[The data — start]
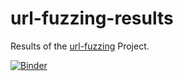 # url-fuzzing-results

Results of the [url-fuzzing](https://github.com/s9varesc/url-fuzzing) Project.

[![Binder](https://mybinder.org/badge_logo.svg)](https://mybinder.org/v2/gh/s9varesc/url-fuzzing-results/HEAD?filepath=ExperimentResults.ipynb)
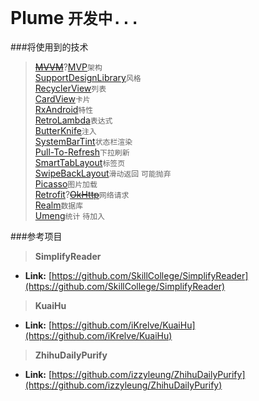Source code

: # Plume `开发中...`
###将使用到的技术
>[~~MVVM~~](http://androiddoc.qiniudn.com/tools/data-binding/guide.html)?[MVP]()`架构`<br/>
>[SupportDesignLibrary](http://androiddoc.qiniudn.com/tools/support-library/features.html#design)`风格`<br/>
>[RecyclerView]()`列表`<br/>
>[CardView]()`卡片`<br/>
>[RxAndroid](https://github.com/ReactiveX/RxAndroid)`特性`<br/>
>[RetroLambda](https://github.com/evant/gradle-retrolambda)`表达式`<br/>
>[ButterKnife](https://github.com/JakeWharton/butterknife)`注入`<br/>
>[SystemBarTint](https://github.com/jgilfelt/SystemBarTint)`状态栏渲染`<br/>
>[Pull-To-Refresh](https://github.com/Yalantis/Phoenix)`下拉刷新`<br/>
>[SmartTabLayout](https://github.com/ogaclejapan/SmartTabLayout)`标签页`<br/>
>[SwipeBackLayout](https://github.com/ikew0ng/SwipeBackLayout)`滑动返回` `可能抛弃`<br/>
>[Picasso](https://github.com/square/picasso)`图片加载`<br/>
>[Retrofit](https://github.com/square/retrofit)?[~~OkHttp~~](https://github.com/square/okhttp)`网络请求`<br/>
>[Realm](https://github.com/realm/realm-java)`数据库`<br/>
>[Umeng](http://www.umeng.com/)`统计` `待加入`<br/>

###参考项目
> **SimplifyReader**
* **Link:** [https://github.com/SkillCollege/SimplifyReader](https://github.com/SkillCollege/SimplifyReader)

> **KuaiHu**
* **Link:** [https://github.com/iKrelve/KuaiHu](https://github.com/iKrelve/KuaiHu)

> **ZhihuDailyPurify**
* **Link:** [https://github.com/izzyleung/ZhihuDailyPurify](https://github.com/izzyleung/ZhihuDailyPurify)<br/>
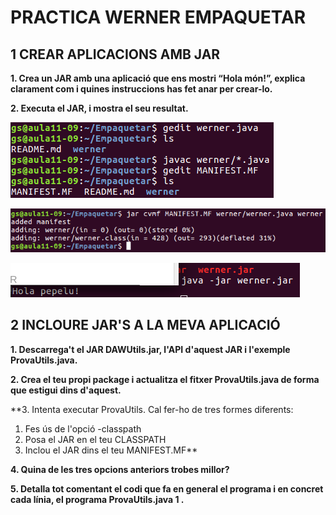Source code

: # PRACTICA WERNER EMPAQUETAR #
## 1 CREAR APLICACIONS AMB JAR ##

**1. Crea un JAR amb una aplicació que ens mostri “Hola món!”, explica clarament com i
quines instruccions has fet anar per crear-lo.**

**2. Executa el JAR, i mostra el seu resultat.**

![](src/images/1.png)


![](src/images/2.png)


![](src/images/3.png)

## 2 INCLOURE JAR'S A LA MEVA APLICACIÓ ##

**1. Descarrega't el JAR DAWUtils.jar, l'API d'aquest JAR i l'exemple ProvaUtils.java.**

**2. Crea el teu propi package i actualitza el fitxer ProvaUtils.java de forma que estigui
dins d'aquest.**

**3. Intenta executar ProvaUtils. Cal fer-ho de tres formes diferents:
1. Fes ús de l'opció -classpath
2. Posa el JAR en el teu CLASSPATH
3. Inclou el JAR dins el teu MANIFEST.MF**

**4. Quina de les tres opcions anteriors trobes millor?**

**5. Detalla tot comentant el codi que fa en general el programa i en concret cada línia, el
programa ProvaUtils.java 1 .**
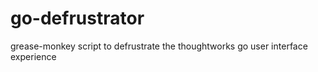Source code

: go-defrustrator
===============

grease-monkey script to defrustrate the thoughtworks go user interface experience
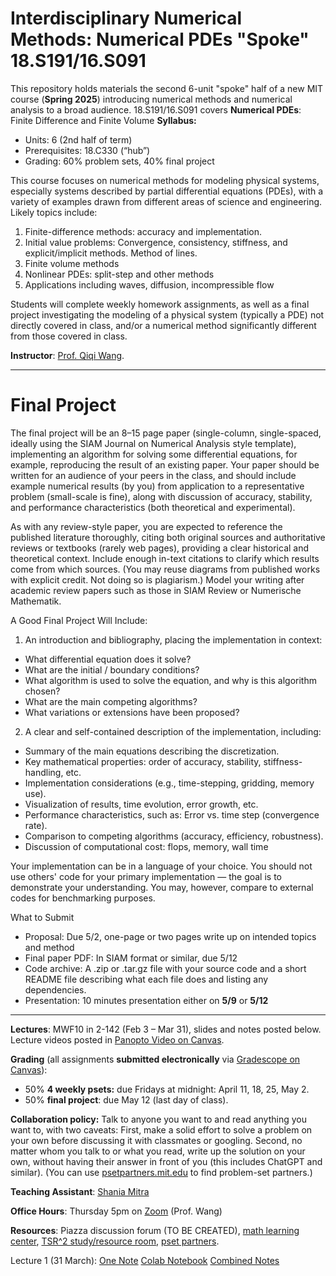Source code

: # Interdisciplinary Numerical Methods: Numerical PDEs "Spoke" 18.S191/16.S091

This repository holds materials the second 6-unit "spoke" half of a new MIT course (**Spring 2025**) introducing numerical methods and numerical analysis to a broad audience.   18.S191/16.S091 covers **Numerical PDEs**: Finite Difference and Finite Volume
**Syllabus:**
* Units: 6 (2nd half of term)
* Prerequisites: 18.C330 (“hub”)
* Grading: 60% problem sets, 40% final project

This course focuses on numerical methods for modeling physical systems, especially systems described by partial differential equations (PDEs), with a variety of examples drawn from different areas of science and engineering. Likely topics include:
1. Finite-difference methods: accuracy and implementation.
2. Initial value problems: Convergence, consistency, stiffness, and explicit/implicit methods. Method of lines.
3. Finite volume methods
4. Nonlinear PDEs: split-step and other methods
5. Applications including waves, diffusion, incompressible flow

Students will complete weekly homework assignments, as well as a final project investigating the modeling of a physical system (typically a PDE) not directly covered in class, and/or a numerical method significantly different from those covered in class. 


**Instructor**: [Prof. Qiqi Wang](https://aeroastro.mit.edu/people/qiqi-wang/).

---

# Final Project 

The final project will be an 8–15 page paper (single-column, single-spaced, ideally using the SIAM Journal on Numerical Analysis style template), implementing an algorithm for solving some differential equations, for example, reproducing the result of an existing paper. Your paper should be written for an audience of your peers in the class, and should include example numerical results (by you) from application to a representative problem (small-scale is fine), along with discussion of accuracy, stability, and performance characteristics (both theoretical and experimental).

As with any review-style paper, you are expected to reference the published literature thoroughly, citing both original sources and authoritative reviews or textbooks (rarely web pages), providing a clear historical and theoretical context. Include enough in-text citations to clarify which results come from which sources. (You may reuse diagrams from published works with explicit credit. Not doing so is plagiarism.) Model your writing after academic review papers such as those in SIAM Review or Numerische Mathematik.

A Good Final Project Will Include:

1. An introduction and bibliography, placing the implementation in context:
  
  - What differential equation does it solve?
  - What are the initial / boundary conditions?
  - What algorithm is used to solve the equation, and why is this algorithm chosen?
  - What are the main competing algorithms?
  - What variations or extensions have been proposed?

2. A clear and self-contained description of the implementation, including:

  - Summary of the main equations describing the discretization.
  - Key mathematical properties: order of accuracy, stability, stiffness-handling, etc.
  - Implementation considerations (e.g., time-stepping, gridding, memory use).
  - Visualization of results, time evolution, error growth, etc.
  - Performance characteristics, such as: Error vs. time step (convergence rate).
  - Comparison to competing algorithms (accuracy, efficiency, robustness).
  - Discussion of computational cost: flops, memory, wall time

Your implementation can be in a language of your choice. You should not use others' code for your primary implementation — the goal is to demonstrate your understanding. You may, however, compare to external codes for benchmarking purposes.

What to Submit
- Proposal: Due 5/2, one-page or two pages write up on intended topics and method
- Final paper PDF: In SIAM format or similar, due 5/12
- Code archive: A .zip or .tar.gz file with your source code and a short README file describing what each file does and listing any dependencies.
- Presentation: 10 minutes presentation either on **5/9** or **5/12**

----

**Lectures**: MWF10 in 2-142 (Feb 3 – Mar 31), slides and notes posted below.  Lecture videos posted in [Panopto Video on Canvas](https://canvas.mit.edu/courses/32079/external_tools/369).

**Grading** (all assignments **submitted electronically** via [Gradescope on Canvas](https://canvas.mit.edu/courses/32076/external_tools/369)):
* 50% **4 weekly psets:** due Fridays at midnight: April 11, 18, 25, May 2.
* 50% **final project**: due May 12 (last day of class).

**Collaboration policy:** Talk to anyone you want to and read anything you want to, with two caveats: First, make a solid effort to solve a problem on your own before discussing it with classmates or googling. Second, no matter whom you talk to or what you read, write up the solution on your own, without having their answer in front of you (this includes ChatGPT and similar). (You can use [psetpartners.mit.edu](https://psetpartners.mit.edu/) to find problem-set partners.)

**Teaching Assistant**: [Shania Mitra](https://cse.mit.edu/people/shania-mitra/)

**Office Hours**: Thursday 5pm on [Zoom](https://mit.zoom.us/j/6507969881) (Prof. Wang)

**Resources**: Piazza discussion forum (TO BE CREATED), [math learning center](https://math.mit.edu/learningcenter/), [TSR^2 study/resource room](https://ome.mit.edu/programs/talented-scholars-resource-room-tsr2), [pset partners](https://psetpartners.mit.edu/).

Lecture 1 (31 March): [One Note](https://mitprod-my.sharepoint.com/personal/qiqi_mit_edu/_layouts/15/Doc.aspx?sourcedoc=%7B24321bd2-8c69-451a-b0cc-c2b42aed5743%7D&action=view&wd=target%28C.+Finite+Difference+for+PDE%2F20250331.one%7C1dc15f5c-552e-40b4-bc05-8bee1cd58ae0%2F%29&wdorigin=717) [Colab Notebook](https://colab.research.google.com/drive/1ojJIvUNH38rIfuNeOVjxBcq2wWRdBN8N?usp=sharing) [Combined Notes](https://colab.research.google.com/drive/1vLoVuFqkXZERvQ075OU9aQcz1DXcd8AJ?usp=sharing)
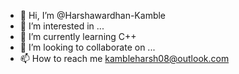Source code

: - 👋 Hi, I’m @Harshawardhan-Kamble
- 👀 I’m interested in ...
- 🌱 I’m currently learning C++
- 💞️ I’m looking to collaborate on ...
- 📫 How to reach me kambleharsh08@outlook.com

<!---
Harshawardhan-Kamble/Harshawardhan-Kamble is a ✨ special ✨ repository because its `README.md` (this file) appears on your GitHub profile.
You can click the Preview link to take a look at your changes.
--->

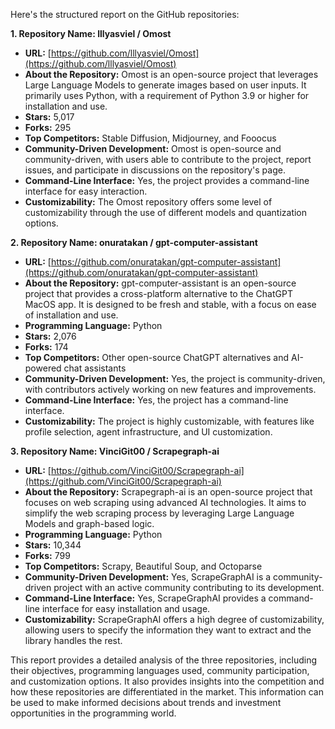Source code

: Here's the structured report on the GitHub repositories:

**1. Repository Name: lllyasviel / Omost**
   - **URL:** [https://github.com/lllyasviel/Omost](https://github.com/lllyasviel/Omost)
   - **About the Repository:** Omost is an open-source project that leverages Large Language Models to generate images based on user inputs. It primarily uses Python, with a requirement of Python 3.9 or higher for installation and use.
   - **Stars:** 5,017
   - **Forks:** 295
   - **Top Competitors:** Stable Diffusion, Midjourney, and Fooocus
   - **Community-Driven Development:** Omost is open-source and community-driven, with users able to contribute to the project, report issues, and participate in discussions on the repository's page.
   - **Command-Line Interface:** Yes, the project provides a command-line interface for easy interaction.
   - **Customizability:** The Omost repository offers some level of customizability through the use of different models and quantization options.

**2. Repository Name: onuratakan / gpt-computer-assistant**
   - **URL:** [https://github.com/onuratakan/gpt-computer-assistant](https://github.com/onuratakan/gpt-computer-assistant)
   - **About the Repository:** gpt-computer-assistant is an open-source project that provides a cross-platform alternative to the ChatGPT MacOS app. It is designed to be fresh and stable, with a focus on ease of installation and use.
   - **Programming Language:** Python
   - **Stars:** 2,076
   - **Forks:** 174
   - **Top Competitors:** Other open-source ChatGPT alternatives and AI-powered chat assistants
   - **Community-Driven Development:** Yes, the project is community-driven, with contributors actively working on new features and improvements.
   - **Command-Line Interface:** Yes, the project has a command-line interface.
   - **Customizability:** The project is highly customizable, with features like profile selection, agent infrastructure, and UI customization.

**3. Repository Name: VinciGit00 / Scrapegraph-ai**
   - **URL:** [https://github.com/VinciGit00/Scrapegraph-ai](https://github.com/VinciGit00/Scrapegraph-ai)
   - **About the Repository:** Scrapegraph-ai is an open-source project that focuses on web scraping using advanced AI technologies. It aims to simplify the web scraping process by leveraging Large Language Models and graph-based logic.
   - **Programming Language:** Python
   - **Stars:** 10,344
   - **Forks:** 799
   - **Top Competitors:** Scrapy, Beautiful Soup, and Octoparse
   - **Community-Driven Development:** Yes, ScrapeGraphAI is a community-driven project with an active community contributing to its development.
   - **Command-Line Interface:** Yes, ScrapeGraphAI provides a command-line interface for easy installation and usage.
   - **Customizability:** ScrapeGraphAI offers a high degree of customizability, allowing users to specify the information they want to extract and the library handles the rest.

This report provides a detailed analysis of the three repositories, including their objectives, programming languages used, community participation, and customization options. It also provides insights into the competition and how these repositories are differentiated in the market. This information can be used to make informed decisions about trends and investment opportunities in the programming world.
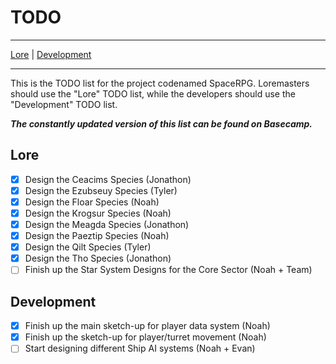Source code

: # TODO

---

 [Lore](https://github.com/TheCodeCrafter/SpaceRPG/blob/master/TODO.md#lore "Lore TODO List") | [Development](https://github.com/TheCodeCrafter/SpaceRPG/blob/master/TODO.md#development "Development TODO List")
 
---

This is the TODO list for the project codenamed SpaceRPG. Loremasters should use the "Lore" TODO list, while the developers should use the "Development" TODO list.

***The constantly updated version of this list can be found on Basecamp.***

## Lore
- [x] Design the Ceacims Species (Jonathon)
- [x] Design the Ezubseuy Species (Tyler)
- [x] Design the Floar Species (Noah)
- [x] Design the Krogsur Species (Noah)
- [x] Design the Meagda Species (Jonathon)
- [x] Design the Paeztip Species (Noah)
- [x] Design the Qilt Species (Tyler)
- [x] Design the Tho Species (Jonathon)
- [ ] Finish up the Star System Designs for the Core Sector (Noah + Team)

## Development
- [x] Finish up the main sketch-up for player data system (Noah)
- [x] Finish up the sketch-up for player/turret movement (Noah)
- [ ] Start designing different Ship AI systems (Noah + Evan)
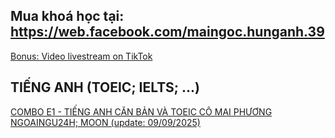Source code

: ## Mua khoá học tại: https://web.facebook.com/maingoc.hunganh.39
[Bonus: Video livestream on TikTok](https://vkvideo.ru/playlist/-225145427_37)


## TIẾNG ANH (TOEIC; IELTS; ...)
[COMBO E1 - TIẾNG ANH CĂN BẢN VÀ TOEIC CÔ MAI PHƯƠNG NGOAINGU24H; MOON (update: 09/09/2025)](https://docs.google.com/spreadsheets/d/1aT65DPYZBMUYUj99Ds1NAJrdvipWAqqIzI64hm3rKNA/edit?usp=sharing)
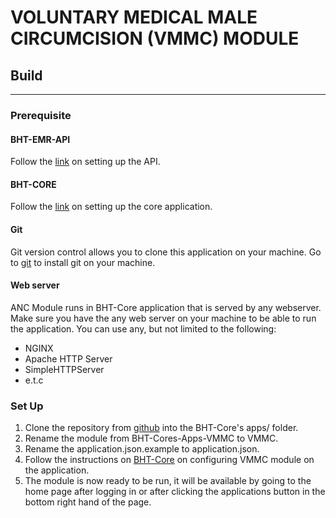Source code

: # VOLUNTARY MEDICAL MALE CIRCUMCISION (VMMC) MODULE

## Build
___

### Prerequisite

#### BHT-EMR-API

Follow the [link](https://github.com/BaobabHealthTrust/BHT-EMR-API) on setting up the API.

#### BHT-CORE
Follow the [link](https://github.com/BaobabHealthTrust/BHT-Core) on setting up the core application.
#### Git
Git version control allows you to clone this application on your machine.
Go to [git](https://git-scm.com) to install git on your machine.

#### Web server
ANC Module runs in BHT-Core application that is served by any webserver.
Make sure you have the any web server on your machine to be able to run the application.
You can use any, but not limited to the following:
- NGINX
- Apache HTTP Server 
- SimpleHTTPServer
- e.t.c

### Set Up

1. Clone the repository from [github](https://github.com/BaobabHealthTrust/BHT-Core-Apps-VMMC.git) into the BHT-Core's apps/ folder. 
2. Rename the module from BHT-Cores-Apps-VMMC to VMMC.
3. Rename the application.json.example to application.json.
4. Follow the instructions on [BHT-Core](https://github.com/BaobabHealthTrust/BHT-Core#Module---Application-Setup) on configuring VMMC module on the application. 
5. The module is now ready to be run, it will be available by going to the home page after logging in or after clicking the applications button in the bottom right hand of the page.

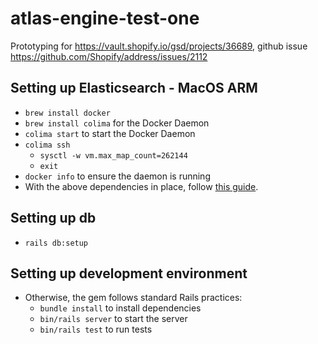 # atlas-engine-test-one

Prototyping for https://vault.shopify.io/gsd/projects/36689, github issue https://github.com/Shopify/address/issues/2112

## Setting up Elasticsearch - MacOS ARM
* `brew install docker`
* `brew install colima` for the Docker Daemon
* `colima start` to start the Docker Daemon
* `colima ssh`
  * `sysctl -w vm.max_map_count=262144`
  * `exit`
* `docker info` to ensure the daemon is running
* With the above dependencies in place, follow [this guide](https://www.elastic.co/guide/en/elasticsearch/reference/current/docker.html).

## Setting up db
* `rails db:setup`

## Setting up development environment

* Otherwise, the gem follows standard Rails practices:
  * `bundle install` to install dependencies
  * `bin/rails server` to start the server
  * `bin/rails test` to run tests
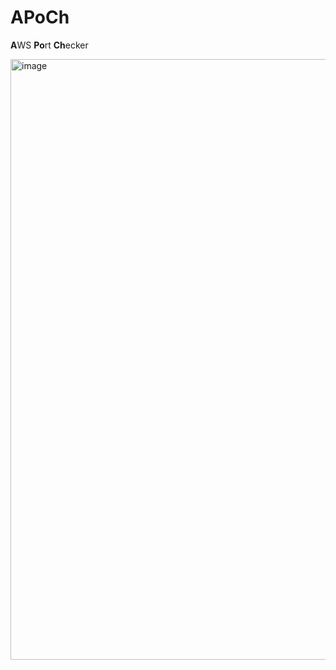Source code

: # APoCh

**A**WS **Po**rt **Ch**ecker

<img width="961" alt="image" src="https://user-images.githubusercontent.com/7364201/233836213-e8cea8c5-70d8-42b2-8fd6-49b2ca4689ae.png">
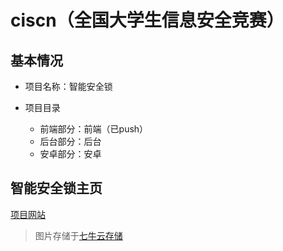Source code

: # ciscn（全国大学生信息安全竞赛）
## 基本情况
* 项目名称：智能安全锁

* 项目目录
    - 前端部分：前端（已push）
    - 后台部分：后台
    - 安卓部分：安卓
    
## 智能安全锁主页 
[项目网站](http://cvst2015.sinaapp.com "test")
>图片存储于[七牛云存储](https://portal.qiniu.com/signup?code=3ljz8srvqyb0y)

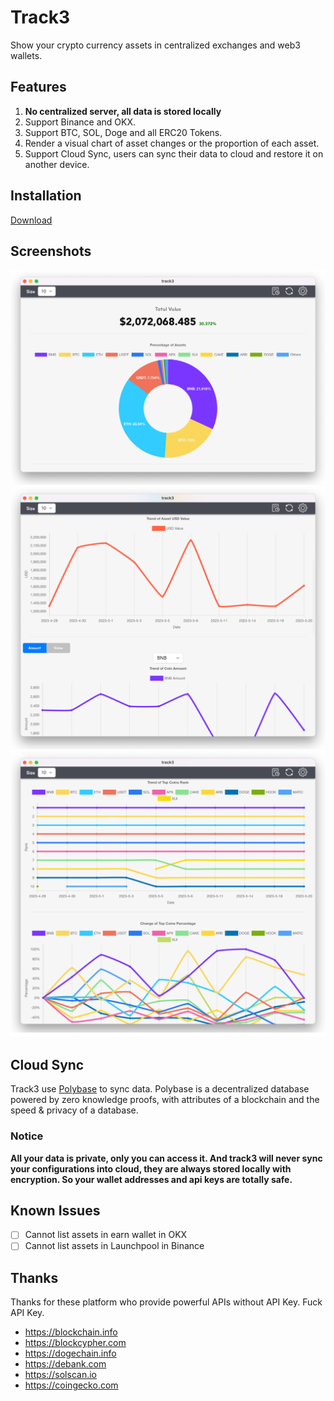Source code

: # Track3

Show your crypto currency assets in centralized exchanges and web3 wallets.

## Features

1. **No centralized server, all data is stored locally**
2. Support Binance and OKX.
3. Support BTC, SOL, Doge and all ERC20 Tokens.
4. Render a visual chart of asset changes or the proportion of each asset.
5. Support Cloud Sync, users can sync their data to cloud and restore it on another device.

## Installation

[Download](https://github.com/domechn/track3/releases)

## Screenshots

![sc1](./images/demo/sc1.png)
![sc2](./images/demo/sc2.png)
![sc3](./images/demo/sc3.png)

## Cloud Sync

Track3 use [Polybase](https://polybase.xyz/) to sync data. Polybase is a decentralized database powered by zero knowledge proofs, with attributes of a blockchain and the speed & privacy of a database.

### Notice

**All your data is private, only you can access it. And track3 will never sync your configurations into cloud, they are always stored locally with encryption. So your wallet addresses and api keys are totally safe.**

## Known Issues

- [ ] Cannot list assets in earn wallet in OKX
- [ ] Cannot list assets in Launchpool in Binance

## Thanks

Thanks for these platform who provide powerful APIs without API Key. Fuck API Key.

- https://blockchain.info
- https://blockcypher.com
- https://dogechain.info
- https://debank.com
- https://solscan.io
- https://coingecko.com
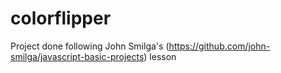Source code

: # colorflipper

Project done following John Smilga's (https://github.com/john-smilga/javascript-basic-projects) lesson
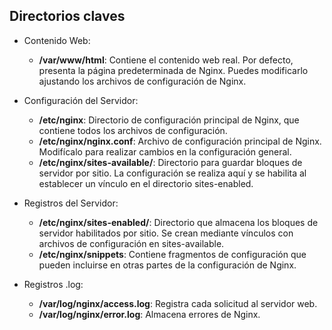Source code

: ## Directorios claves

  * Contenido Web:
    
    * **/var/www/html**: Contiene el contenido web real. Por defecto, presenta la página predeterminada de Nginx. Puedes modificarlo ajustando los archivos de configuración de Nginx.

  * Configuración del Servidor:

     * **/etc/nginx**: Directorio de configuración principal de Nginx, que contiene todos los archivos de configuración.
     * **/etc/nginx/nginx.conf**: Archivo de configuración principal de Nginx. Modifícalo para realizar cambios en la configuración general.
     * **/etc/nginx/sites-available/**: Directorio para guardar bloques de servidor por sitio. La configuración se realiza aquí y se habilita al establecer un vínculo en el directorio sites-enabled.

  * Registros del Servidor:

    * **/etc/nginx/sites-enabled/**: Directorio que almacena los bloques de servidor habilitados por sitio. Se crean mediante vínculos con archivos de configuración en sites-available.
    * **/etc/nginx/snippets**: Contiene fragmentos de configuración que pueden incluirse en otras partes de la configuración de Nginx.

  * Registros .log:

    * **/var/log/nginx/access.log**: Registra cada solicitud al servidor web.
    * **/var/log/nginx/error.log**: Almacena errores de Nginx.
[The data — finish]
▶ **Activity**
Copy word for word the lines of the records above from the one with "- **Community-Driven Development:** Yes, ScrapeGraphAI" up to and including the one with "## Development". Skip the pictures.

▶ **Reply**
   - **Community-Driven Development:** Yes, ScrapeGraphAI is a community-driven project with an active community contributing to its development.
   - **Command-Line Interface:** Yes, ScrapeGraphAI provides a command-line interface for easy installation and usage.
   - **Customizability:** ScrapeGraphAI offers a high degree of customizability, allowing users to specify the information they want to extract and the library handles the rest.

This report provides a detailed analysis of the three repositories, including their objectives, programming languages used, community participation, and customization options. It also provides insights into the competition and how these repositories are differentiated in the market. This information can be used to make informed decisions about trends and investment opportunities in the programming world.
Source code

: # TODO

---

 [Lore](https://github.com/TheCodeCrafter/SpaceRPG/blob/master/TODO.md#lore "Lore TODO List") | [Development](https://github.com/TheCodeCrafter/SpaceRPG/blob/master/TODO.md#development "Development TODO List")
 
---

This is the TODO list for the project codenamed SpaceRPG. Loremasters should use the "Lore" TODO list, while the developers should use the "Development" TODO list.

***The constantly updated version of this list can be found on Basecamp.***

## Lore
- [x] Design the Ceacims Species (Jonathon)
- [x] Design the Ezubseuy Species (Tyler)
- [x] Design the Floar Species (Noah)
- [x] Design the Krogsur Species (Noah)
- [x] Design the Meagda Species (Jonathon)
- [x] Design the Paeztip Species (Noah)
- [x] Design the Qilt Species (Tyler)
- [x] Design the Tho Species (Jonathon)
- [ ] Finish up the Star System Designs for the Core Sector (Noah + Team)

## Development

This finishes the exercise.